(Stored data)
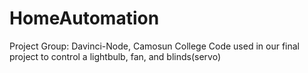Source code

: # HomeAutomation
Project Group: Davinci-Node, Camosun College
Code used in our final project to control a lightbulb, fan, and blinds(servo)
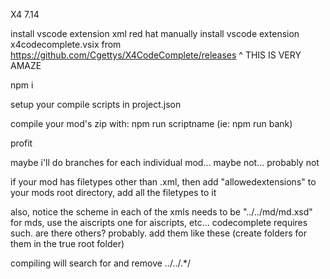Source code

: X4 7.14

install vscode extension xml red hat
manually install vscode extension x4codecomplete.vsix from https://github.com/Cgettys/X4CodeComplete/releases
^ THIS IS VERY AMAZE

npm i

setup your compile scripts in project.json


compile your mod's zip with:
npm run scriptname  (ie: npm run bank)


profit


maybe i'll do branches for each individual mod... maybe not... probably not


if your mod has filetypes other than .xml, then add "allowedextensions" to your mods root directory, add all the filetypes to it

also, notice the scheme in each of the xmls needs to be "../../md/md.xsd" for mds, use the aiscripts one for aiscripts, etc... codecomplete requires such. are there others? probably. add them like these (create folders for them in the true root folder)


compiling will search for and remove ../../.*/ 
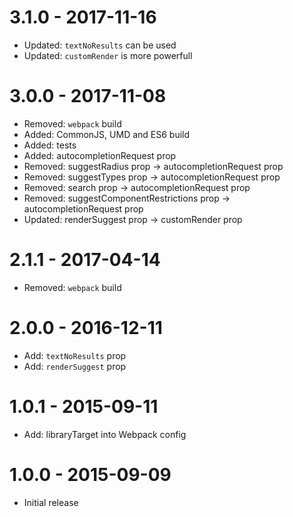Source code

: # 3.1.0 - 2017-11-16

* Updated: `textNoResults` can be used
* Updated: `customRender` is more powerfull

# 3.0.0 - 2017-11-08

* Removed: `webpack` build
* Added: CommonJS, UMD and ES6 build
* Added: tests
* Added: autocompletionRequest prop
* Removed: suggestRadius prop -> autocompletionRequest prop
* Removed: suggestTypes prop -> autocompletionRequest prop
* Removed: search prop -> autocompletionRequest prop
* Removed: suggestComponentRestrictions prop -> autocompletionRequest prop
* Updated: renderSuggest prop -> customRender prop

# 2.1.1 - 2017-04-14

* Removed: `webpack` build

# 2.0.0 - 2016-12-11

* Add: `textNoResults` prop
* Add: `renderSuggest` prop

# 1.0.1 - 2015-09-11

* Add: libraryTarget into Webpack config

# 1.0.0 - 2015-09-09

* Initial release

Work to complete:
Look above for the line with "npm run scriptname" and the line with "Added: autocompletionRequest prop". Give again exactly those two lines and all lines between them, pictures excluded.

Solution for this exercise:
npm run scriptname  (ie: npm run bank)


profit


maybe i'll do branches for each individual mod... maybe not... probably not


if your mod has filetypes other than .xml, then add "allowedextensions" to your mods root directory, add all the filetypes to it

also, notice the scheme in each of the xmls needs to be "../../md/md.xsd" for mds, use the aiscripts one for aiscripts, etc... codecomplete requires such. are there others? probably. add them like these (create folders for them in the true root folder)


compiling will search for and remove ../../.*/ 
Source code

: # 3.1.0 - 2017-11-16

* Updated: `textNoResults` can be used
* Updated: `customRender` is more powerfull

# 3.0.0 - 2017-11-08

* Removed: `webpack` build
* Added: CommonJS, UMD and ES6 build
* Added: tests
* Added: autocompletionRequest prop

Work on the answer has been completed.